Kerry later described Bush as having made “a colossal error of judgment” by diverting attention “from the real war on terror in Afghanistan against Osama bin Laden and taking it off to Iraq where the 9/11 commission confirms there was no connection to 9/11 itself and Saddam Hussein.”
Kerry said America is safest and strongest when leading strong alliances.
Asked by the moderator whether the war in Iraq had been worth the cost in American lives, Bush said, “Every life’s precious. Every life matters,” later noting “that’s what distinguishes us from the enemy.”
He defended the decision to risk lives, saying he believes a free Iraq and a free Afghanistan “will set such a powerful example in a part of the world that’s desperate for freedom.”
Kerry said he, too, understood the cost of combat as it reminded him of thoughts he had upon returning from service in Vietnam.
“It is vital for us not to confuse the war, ever, with the warriors. That happened before. I want to make sure the outcome honors that nobility,” Kerry said, pledging to “never let those troops down” and to “hunt and kill the terrorists wherever they are.”
The president refused Lehrer’s invitation to assess “underlying character issues” that “are serious enough to deny Senator Kerry the job as commander in chief.” Calling that “a loaded question,” Bush stated, “I just know how this world works and that in the councils of government there must be certainty from the U. S. president. Of course, we change tactics when we need to, but we never change our beliefs, the strategic beliefs that are necessary to protect this country in the world.”
Kerry said he would not address “a difference of character,” adding, “I don’t think that’s my job or my business.” However, he warned that “certainty sometimes can get you in trouble,” leaving room for debate over whether to call that a character trait.
The Massachusetts senator stated, “It’s one thing to be certain, but you can be certain and be wrong. It’s another to be certain and be right, or to be certain and be moving in the right direction, or be certain about a principle and then learn new facts and take those new facts and put them to use in order to change and get your policy right.”
The two candidates agreed that the atrocities in the Darfur region of Sudan constitute genocide. Bush favors continued humanitarian aid while Kerry wants logistical support.
Lehrer sought to clarify the candidates’ claim that the threat of nuclear proliferation is the greatest concern shared by both men. Kerry called for sending “the right message” to Iran and North Korea while more rapidly containing unsecured material in Russia through an international network.

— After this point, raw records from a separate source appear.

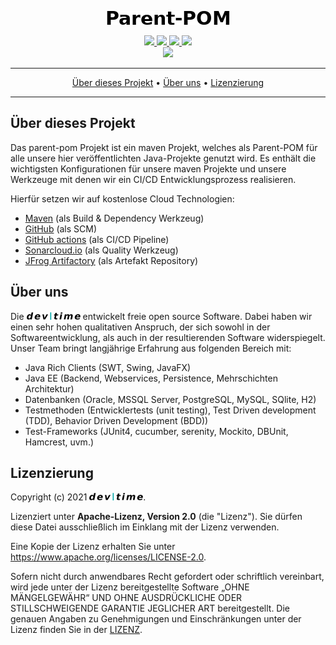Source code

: <p align="center">
  <img src="https://raw.githubusercontent.com/dev-time-tpw/parent-pom/main/images/Parent-POM.png" />
</p>

<p align="center">
<a class="none" href="https://github.com/dev-time-tpw/parent-pom/actions/workflows/build-job.yml" title="Build Job">
  <img src="https://img.shields.io/github/workflow/status/dev-time-tpw/parent-pom/Run%20snapshot%20build-job?logo=GitHub&style=plastic" />
</a>
<a class="none" href="https://github.com/dev-time-tpw/parent-pom/actions/workflows/quality-job.yml" title="Quality Job">
  <img src="https://img.shields.io/github/workflow/status/dev-time-tpw/parent-pom/Run%20quality%20build-job?label=quality-build&logo=GitHub&style=plastic" />
</a>
<a class="none" href="https://github.com/dev-time-tpw/parent-pom/blob/main/LICENSE" title="License">
  <img src="https://img.shields.io/github/license/dev-time-tpw/parent-pom?logo=GitHub&style=plastic" />
</a>
<a class="none" href="https://github.com/dev-time-tpw/parent-pom" title="Last Commit">
  <img src="https://img.shields.io/github/last-commit/dev-time-tpw/parent-pom?logo=GitHub&style=plastic" />
</a>
<br />
<a class="none" href="https://sonarcloud.io/dashboard?id=devtime_parent-pom" title="Quality Gate">
  <img src="https://img.shields.io/sonar/quality_gate/devtime_parent-pom?logo=SonarCloud&server=https%3A%2F%2Fsonarcloud.io&style=plastic" />
</a>
</p>

<hr />
<p align="center">
    <a href="#über-dieses-projekt">Über dieses Projekt</a> • 
    <a href="#über-uns">Über uns</a> •
    <a href="#lizenzierung">Lizenzierung</a>
</p>
<hr />

## Über dieses Projekt

Das parent-pom Projekt ist ein maven Projekt, welches als Parent-POM für alle unsere hier veröffentlichten Java-Projekte 
genutzt wird. Es enthält die wichtigsten Konfigurationen für unsere maven Projekte und unsere Werkzeuge mit denen wir
ein CI/CD Entwicklungsprozess realisieren.

Hierfür setzen wir auf kostenlose Cloud Technologien:
- [Maven](http://maven.apache.org/) (als Build & Dependency Werkzeug)
- [GitHub](https://github.com/dev-time-tpw) (als SCM)
- [GitHub actions](https://docs.github.com/en/free-pro-team@latest/actions) (als CI/CD Pipeline)
- [Sonarcloud.io](https://sonarcloud.io/organizations/devtime/projects) (als Quality Werkzeug)
- [JFrog Artifactory](https://devtime.jfrog.io/ui/packages) (als Artefakt Repository)

## Über uns

Die <img src="https://raw.githubusercontent.com/dev-time-tpw/parent-pom/main/images/dev-time-86x12.png" /> entwickelt freie open source Software. Dabei haben wir einen sehr hohen qualitativen Anspruch, der sich 
sowohl in der Softwareentwicklung, als auch in der resultierenden Software widerspiegelt. Unser Team bringt langjährige
Erfahrung aus folgenden Bereich mit:
- Java Rich Clients (SWT, Swing, JavaFX)
- Java EE (Backend, Webservices, Persistence, Mehrschichten Architektur)
- Datenbanken (Oracle, MSSQL Server, PostgreSQL, MySQL, SQlite, H2)
- Testmethoden (Entwicklertests (unit testing), Test Driven development (TDD), Behavior Driven Development (BDD))
- Test-Frameworks (JUnit4, cucumber, serenity, Mockito, DBUnit, Hamcrest, uvm.)

## Lizenzierung

Copyright (c) 2021 <img src="https://raw.githubusercontent.com/dev-time-tpw/parent-pom/main/images/dev-time-86x12.png" />.

Lizenziert unter **Apache-Lizenz, Version 2.0** (die "Lizenz"). Sie dürfen diese Datei ausschließlich im Einklang mit 
der Lizenz verwenden.

Eine Kopie der Lizenz erhalten Sie unter https://www.apache.org/licenses/LICENSE-2.0.

Sofern nicht durch anwendbares Recht gefordert oder schriftlich vereinbart, wird jede unter der Lizenz bereitgestellte 
Software „OHNE MÄNGELGEWÄHR“ UND OHNE AUSDRÜCKLICHE ODER STILLSCHWEIGENDE GARANTIE JEGLICHER ART bereitgestellt. 
Die genauen Angaben zu Genehmigungen und Einschränkungen unter der Lizenz finden Sie in der [LIZENZ](LICENSE).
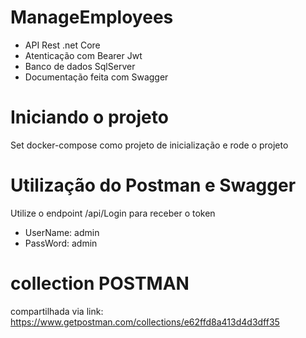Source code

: # ManageEmployees

- API Rest .net Core
- Atenticação com Bearer Jwt
- Banco de dados SqlServer
- Documentação feita com Swagger

# Iniciando o projeto
Set docker-compose como projeto de inicialização e rode o projeto

# Utilização do Postman e Swagger
Utilize o endpoint /api/Login para receber o token
- UserName: admin
- PassWord: admin

# collection POSTMAN 
compartilhada via link:
https://www.getpostman.com/collections/e62ffd8a413d4d3dff35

Bush said he agreed “the biggest threat facing this country is weapons of mass destruction in the hands of a terrorist network,” prompting him to include proliferation of nuclear weapons as part of “a multi-prong strategy to make the country safer.”
While Kerry called for bilateral talks between the U.S. and North Korea, Bush said that would undercut six-party talks involving other nations in the region. Both men expressed concern that the Russian president’s change to democratic processes went beyond a needed response to terror.
Bush differed with Kerry on the need to sign certain treaties or join the International Criminal Court “where unaccountable judges and prosecutors could pull our troops, our diplomats up for trial.” Calling that “a popular move” in “certain capitals of the world,” Bush said it would not be in the country’s best interest.
“You cannot wilt under that pressure,” Bush stated, adding, “Otherwise, the world won’t be better off.”